S.S 味噌と醤油の使い道
だんだん冷えてきましたね、ゴウです。
ポタタが毎回かなりの量を収穫できるようになり、皆がコロッケや茹でたポタタ、フライドポタタを楽しんでいる中。俺は新しい食べ方を模索している最中です。
それと言うのも。この町の人達って自分たちで新しい料理を考えるとかはしないのかな? どうにも教えた料理ばかり食べているように思えるのです。
まあ、確かに。食べる物も碌にない状況で、食べられる物は何でも残さず使い切る、美味しいなんて二の次と言う生活を長く続けていたのだから、自分で食材を美味しく料理しようなんて考える余裕も無いよね。
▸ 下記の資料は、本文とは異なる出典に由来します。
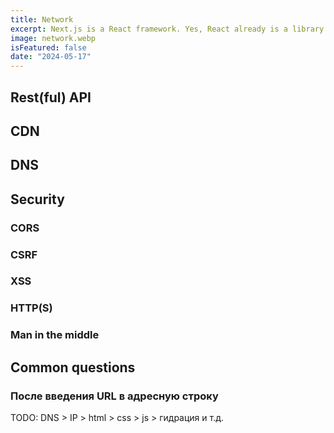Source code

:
 ```yaml
---
title: Network
excerpt: Next.js is a React framework. Yes, React already is a library for JS. So it's already an extra layer on top of JS
image: network.webp
isFeatured: false
date: "2024-05-17"
---
```


## Rest(ful) API

## CDN

## DNS

## Security

### CORS

### CSRF

### XSS

### HTTP(S)

### Man in the middle

## Common questions

### После введения URL в адресную строку

TODO: DNS > IP > html > css > js > гидрация и т.д.
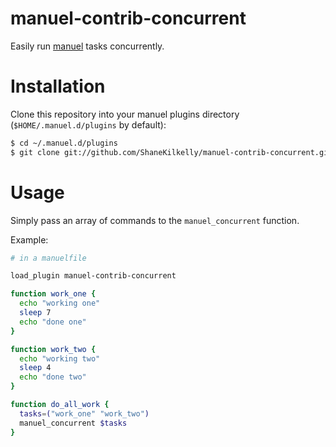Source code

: # manuel-contrib-concurrent

Easily run [manuel](http://github.com/ShaneKilkelly/manuel) tasks
concurrently.

# Installation

Clone this repository into your manuel plugins directory
(`$HOME/.manuel.d/plugins` by default):
```bash
$ cd ~/.manuel.d/plugins
$ git clone git://github.com/ShaneKilkelly/manuel-contrib-concurrent.git
```

# Usage

Simply pass an array of commands to the `manuel_concurrent` function.

Example:
```bash
# in a manuelfile

load_plugin manuel-contrib-concurrent

function work_one {
  echo "working one"
  sleep 7
  echo "done one"
}

function work_two {
  echo "working two"
  sleep 4
  echo "done two"
}

function do_all_work {
  tasks=("work_one" "work_two")
  manuel_concurrent $tasks
}
```
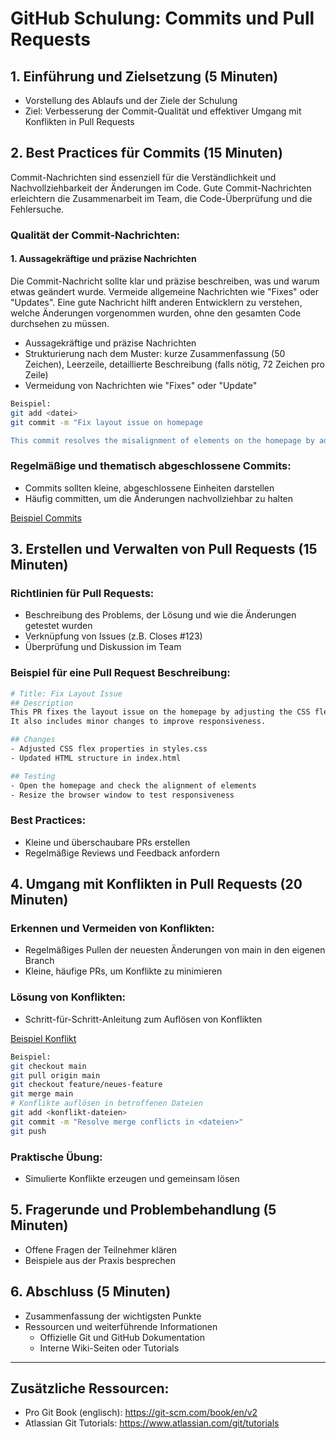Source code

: # GitHub Schulung: Commits und Pull Requests

## 1. Einführung und Zielsetzung (5 Minuten)
- Vorstellung des Ablaufs und der Ziele der Schulung
- Ziel: Verbesserung der Commit-Qualität und effektiver Umgang mit Konflikten in Pull Requests

## 2. Best Practices für Commits (15 Minuten)
Commit-Nachrichten sind essenziell für die Verständlichkeit und Nachvollziehbarkeit der Änderungen im Code. Gute Commit-Nachrichten erleichtern die Zusammenarbeit im Team, die Code-Überprüfung und die Fehlersuche.

### Qualität der Commit-Nachrichten:
#### 1. Aussagekräftige und präzise Nachrichten

Die Commit-Nachricht sollte klar und präzise beschreiben, was und warum etwas geändert wurde. Vermeide allgemeine Nachrichten wie "Fixes" oder "Updates". Eine gute Nachricht hilft anderen Entwicklern zu verstehen, welche Änderungen vorgenommen wurden, ohne den gesamten Code durchsehen zu müssen.


- Aussagekräftige und präzise Nachrichten
- Strukturierung nach dem Muster: kurze Zusammenfassung (50 Zeichen), Leerzeile, detaillierte Beschreibung (falls nötig, 72 Zeichen pro Zeile)
- Vermeidung von Nachrichten wie "Fixes" oder "Update"

```Bash
Beispiel:
git add <datei>
git commit -m "Fix layout issue on homepage

This commit resolves the misalignment of elements on the homepage by adjusting the CSS flex properties."
```

### Regelmäßige und thematisch abgeschlossene Commits:
- Commits sollten kleine, abgeschlossene Einheiten darstellen
- Häufig committen, um die Änderungen nachvollziehbar zu halten

[Beispiel Commits](../Materialien/Commits.md)

## 3. Erstellen und Verwalten von Pull Requests (15 Minuten)
### Richtlinien für Pull Requests:
- Beschreibung des Problems, der Lösung und wie die Änderungen getestet wurden
- Verknüpfung von Issues (z.B. Closes #123)
- Überprüfung und Diskussion im Team

### Beispiel für eine Pull Request Beschreibung:

```Bash
# Title: Fix Layout Issue
## Description
This PR fixes the layout issue on the homepage by adjusting the CSS flex properties.
It also includes minor changes to improve responsiveness.

## Changes
- Adjusted CSS flex properties in styles.css
- Updated HTML structure in index.html

## Testing
- Open the homepage and check the alignment of elements
- Resize the browser window to test responsiveness
```

### Best Practices:
- Kleine und überschaubare PRs erstellen
- Regelmäßige Reviews und Feedback anfordern

## 4. Umgang mit Konflikten in Pull Requests (20 Minuten)
### Erkennen und Vermeiden von Konflikten:
- Regelmäßiges Pullen der neuesten Änderungen von main in den eigenen Branch
- Kleine, häufige PRs, um Konflikte zu minimieren

### Lösung von Konflikten:
- Schritt-für-Schritt-Anleitung zum Auflösen von Konflikten

[Beispiel Konflikt](../Materialien/Pull-Request-Conflicts.md)

```Bash
Beispiel:
git checkout main
git pull origin main
git checkout feature/neues-feature
git merge main
# Konflikte auflösen in betroffenen Dateien
git add <konflikt-dateien>
git commit -m "Resolve merge conflicts in <dateien>"
git push
```

### Praktische Übung:
- Simulierte Konflikte erzeugen und gemeinsam lösen

## 5. Fragerunde und Problembehandlung (5 Minuten)
- Offene Fragen der Teilnehmer klären
- Beispiele aus der Praxis besprechen

## 6. Abschluss (5 Minuten)
- Zusammenfassung der wichtigsten Punkte
- Ressourcen und weiterführende Informationen
  - Offizielle Git und GitHub Dokumentation
  - Interne Wiki-Seiten oder Tutorials

---

## Zusätzliche Ressourcen:
- Pro Git Book (englisch): https://git-scm.com/book/en/v2
- Atlassian Git Tutorials: https://www.atlassian.com/git/tutorials


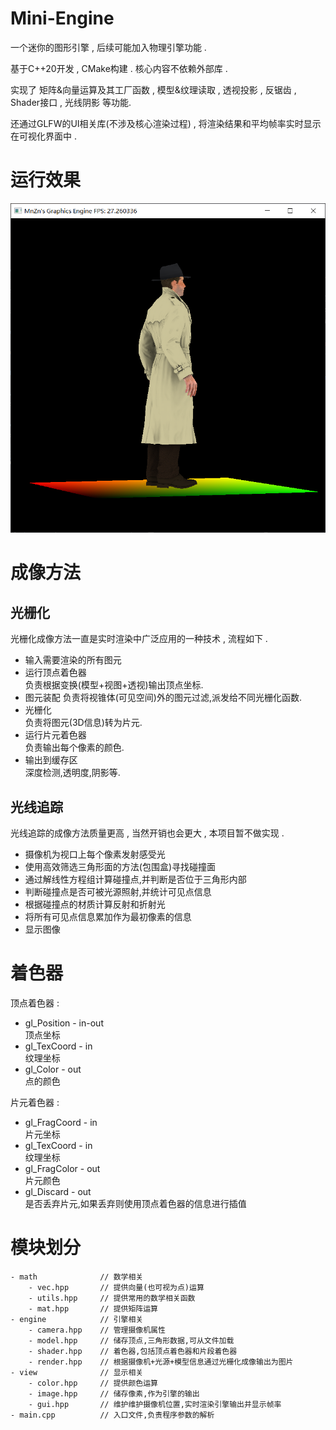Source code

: ﻿# Mini-Engine

一个迷你的图形引擎 , 后续可能加入物理引擎功能 .

基于C++20开发 , CMake构建 . 核心内容不依赖外部库 .

实现了 矩阵&向量运算及其工厂函数 , 模型&纹理读取 , 透视投影 , 反锯齿 , Shader接口 , 光线阴影 等功能.

还通过GLFW的UI相关库(不涉及核心渲染过程) , 将渲染结果和平均帧率实时显示在可视化界面中 .

# 运行效果

![](res/markdown/demo2.png)

# 成像方法

## 光栅化

光栅化成像方法一直是实时渲染中广泛应用的一种技术 , 流程如下 .

- 输入需要渲染的所有图元
- 运行顶点着色器  
  负责根据变换(模型+视图+透视)输出顶点坐标.
- 图元装配
  负责将视锥体(可见空间)外的图元过滤,派发给不同光栅化函数.
- 光栅化  
  负责将图元(3D信息)转为片元.
- 运行片元着色器  
  负责输出每个像素的颜色.
- 输出到缓存区  
  深度检测,透明度,阴影等.

## 光线追踪

光线追踪的成像方法质量更高 , 当然开销也会更大 , 本项目暂不做实现 .

- 摄像机为视口上每个像素发射感受光
- 使用高效筛选三角形面的方法(包围盒)寻找碰撞面
- 通过解线性方程组计算碰撞点,并判断是否位于三角形内部
- 判断碰撞点是否可被光源照射,并统计可见点信息
- 根据碰撞点的材质计算反射和折射光
- 将所有可见点信息累加作为最初像素的信息
- 显示图像

# 着色器

顶点着色器 :

- gl_Position - in-out  
  顶点坐标
- gl_TexCoord - in  
  纹理坐标
- gl_Color - out  
  点的颜色

片元着色器 :

- gl_FragCoord - in  
  片元坐标
- gl_TexCoord - in  
  纹理坐标
- gl_FragColor - out  
  片元颜色
- gl_Discard - out  
  是否丢弃片元,如果丢弃则使用顶点着色器的信息进行插值

# 模块划分

```
- math              // 数学相关
    - vec.hpp       // 提供向量(也可视为点)运算
    - utils.hpp     // 提供常用的数学相关函数
    - mat.hpp       // 提供矩阵运算
- engine            // 引擎相关
    - camera.hpp    // 管理摄像机属性
    - model.hpp     // 储存顶点,三角形数据,可从文件加载
    - shader.hpp    // 着色器,包括顶点着色器和片段着色器
    - render.hpp    // 根据摄像机+光源+模型信息通过光栅化成像输出为图片
- view              // 显示相关
    - color.hpp     // 提供颜色运算
    - image.hpp     // 储存像素,作为引擎的输出
    - gui.hpp       // 维护维护摄像机位置,实时渲染引擎输出并显示帧率
- main.cpp          // 入口文件,负责程序参数的解析
```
美味しい食べ物が増えると、お腹いっぱいになって町の人の笑顔も増えるし良い事だらけです! なので、美味しいものをもっともっとこの町に広めるのです!
と、言う事で。
先日は、小麦粉と茹でたポタタを混ぜて芋もちを作ったみました。醤油も完成したのでね、焼いた芋もちに砂糖醤油を絡めて食べたのだけれど、家族から大好評でしたよ。
個人的には片栗粉で作ったモチモチの芋もちが好みなのだけれど、片栗粉を作る手間と使用するポタタの量を考えると、まだ食用に使うポタタの方が重要かなと思ったし。
それに「どっちも美味しいよお父さん!」ってリリちゃんに言われたら、どっちでも良いよねーってなるよね!
だがしかし!
醤油に漬け込んだ鳥肉を、片栗粉たっぷりつけて揚げた竜田揚げは違ったね!
「ゴウさんてば、まだこんなに美味しいの隠してたのね」なんてユユさんに言われてしまったし。
リリちゃんは、黙ってモクモクと食べてたし。
竜田揚げは、町の食事場の奥さんにも伝授したのだけれど。奥さんからも「まだこんな美味しいの隠してたんだね」て言われたし。
違うんだよ! これは醤油が出来たからなの! 今までは醤油が無かったから作れなかったんです!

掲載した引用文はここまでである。